### What the exercise asks
In the records, each line holding "rigors" must be reported.

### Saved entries
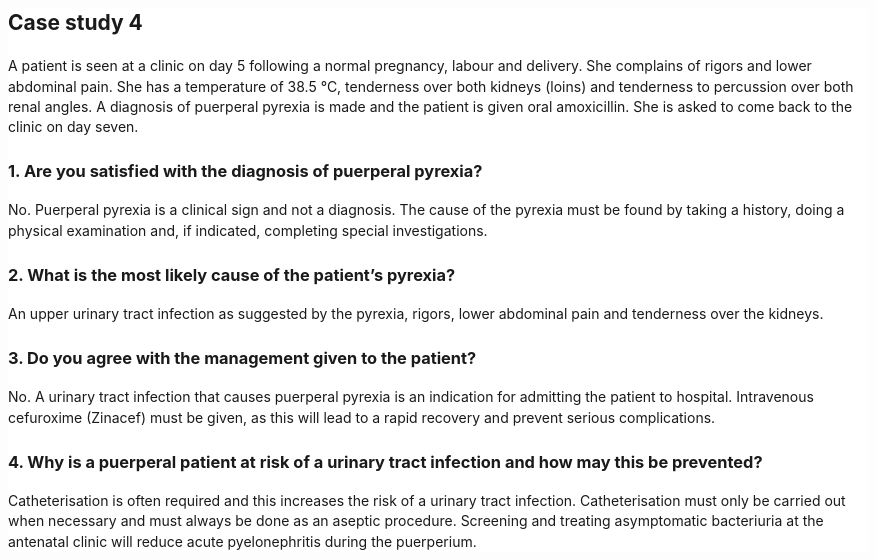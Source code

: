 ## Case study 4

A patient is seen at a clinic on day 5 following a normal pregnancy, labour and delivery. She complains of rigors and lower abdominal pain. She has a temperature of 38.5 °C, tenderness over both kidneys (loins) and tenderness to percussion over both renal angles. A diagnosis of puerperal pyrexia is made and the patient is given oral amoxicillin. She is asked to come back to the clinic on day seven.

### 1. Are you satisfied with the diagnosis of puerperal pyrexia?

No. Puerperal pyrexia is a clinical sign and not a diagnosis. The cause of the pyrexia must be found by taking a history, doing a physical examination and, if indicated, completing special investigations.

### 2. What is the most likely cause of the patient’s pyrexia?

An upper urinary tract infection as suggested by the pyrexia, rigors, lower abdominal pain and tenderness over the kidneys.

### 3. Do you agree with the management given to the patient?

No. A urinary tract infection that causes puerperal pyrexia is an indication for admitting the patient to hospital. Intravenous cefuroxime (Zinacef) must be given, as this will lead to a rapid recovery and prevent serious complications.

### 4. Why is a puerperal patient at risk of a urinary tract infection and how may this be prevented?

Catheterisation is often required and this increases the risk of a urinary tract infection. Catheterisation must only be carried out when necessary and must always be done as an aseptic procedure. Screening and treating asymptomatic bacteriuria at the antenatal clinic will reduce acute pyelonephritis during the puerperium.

...

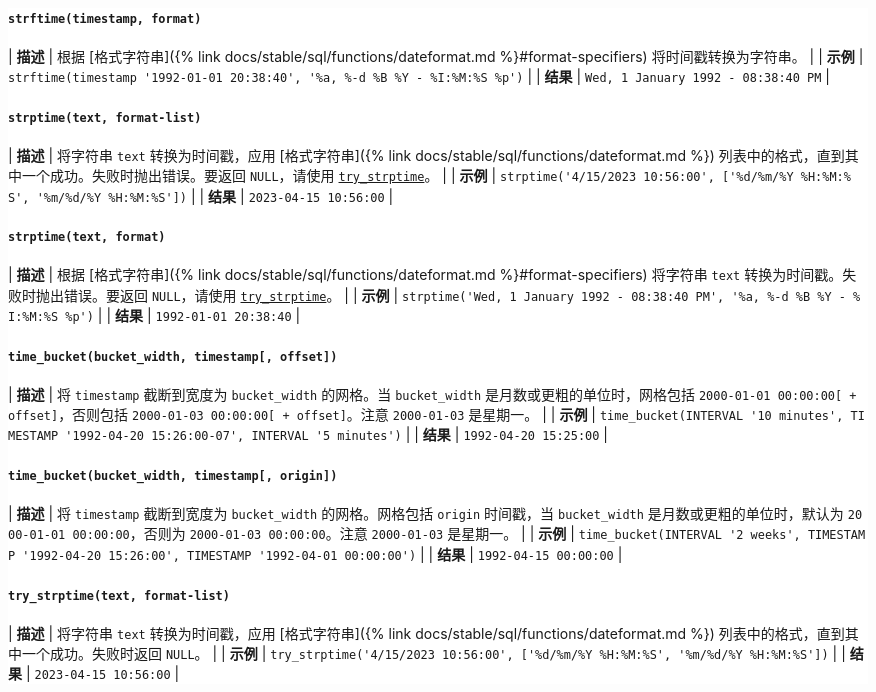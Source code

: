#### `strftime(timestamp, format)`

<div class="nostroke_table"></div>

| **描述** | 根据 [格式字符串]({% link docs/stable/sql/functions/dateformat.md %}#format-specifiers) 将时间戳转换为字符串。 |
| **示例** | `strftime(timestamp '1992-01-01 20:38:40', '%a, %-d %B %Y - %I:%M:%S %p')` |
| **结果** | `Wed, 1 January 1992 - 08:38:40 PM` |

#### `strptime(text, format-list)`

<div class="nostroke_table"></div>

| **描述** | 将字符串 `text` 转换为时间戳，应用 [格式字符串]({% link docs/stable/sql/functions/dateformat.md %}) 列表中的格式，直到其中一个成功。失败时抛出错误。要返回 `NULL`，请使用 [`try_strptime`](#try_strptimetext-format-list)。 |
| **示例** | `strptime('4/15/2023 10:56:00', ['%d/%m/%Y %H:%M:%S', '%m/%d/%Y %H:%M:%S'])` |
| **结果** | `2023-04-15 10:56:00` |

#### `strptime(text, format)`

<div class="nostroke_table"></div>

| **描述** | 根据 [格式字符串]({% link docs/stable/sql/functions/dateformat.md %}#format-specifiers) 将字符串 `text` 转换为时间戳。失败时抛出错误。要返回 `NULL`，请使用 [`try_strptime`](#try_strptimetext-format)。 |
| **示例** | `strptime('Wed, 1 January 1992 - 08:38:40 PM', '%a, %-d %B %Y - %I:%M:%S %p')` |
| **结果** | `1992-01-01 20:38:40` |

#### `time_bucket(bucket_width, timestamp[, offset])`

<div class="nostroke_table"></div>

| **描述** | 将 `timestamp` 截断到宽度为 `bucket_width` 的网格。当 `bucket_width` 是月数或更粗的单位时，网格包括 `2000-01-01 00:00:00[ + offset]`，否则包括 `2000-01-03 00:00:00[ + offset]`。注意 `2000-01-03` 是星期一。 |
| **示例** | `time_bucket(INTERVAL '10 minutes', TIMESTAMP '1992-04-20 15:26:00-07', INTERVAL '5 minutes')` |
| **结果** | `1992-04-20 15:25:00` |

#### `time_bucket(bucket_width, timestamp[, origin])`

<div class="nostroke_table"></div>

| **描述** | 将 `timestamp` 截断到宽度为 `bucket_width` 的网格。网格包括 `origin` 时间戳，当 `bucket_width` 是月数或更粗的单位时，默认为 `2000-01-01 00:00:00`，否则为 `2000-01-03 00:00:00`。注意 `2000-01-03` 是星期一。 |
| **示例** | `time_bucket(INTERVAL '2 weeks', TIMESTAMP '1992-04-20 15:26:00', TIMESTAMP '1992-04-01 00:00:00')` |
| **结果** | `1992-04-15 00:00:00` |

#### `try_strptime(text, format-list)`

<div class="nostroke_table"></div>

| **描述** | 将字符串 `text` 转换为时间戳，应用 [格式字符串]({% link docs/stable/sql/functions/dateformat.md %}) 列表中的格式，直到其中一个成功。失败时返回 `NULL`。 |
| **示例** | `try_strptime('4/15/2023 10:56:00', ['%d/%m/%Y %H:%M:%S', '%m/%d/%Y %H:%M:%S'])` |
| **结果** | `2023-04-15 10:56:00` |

### Solution for this exercise
A patient is seen at a clinic on day 5 following a normal pregnancy, labour and delivery. She complains of rigors and lower abdominal pain. She has a temperature of 38.5 °C, tenderness over both kidneys (loins) and tenderness to percussion over both renal angles. A diagnosis of puerperal pyrexia is made and the patient is given oral amoxicillin. She is asked to come back to the clinic on day seven.
An upper urinary tract infection as suggested by the pyrexia, rigors, lower abdominal pain and tenderness over the kidneys.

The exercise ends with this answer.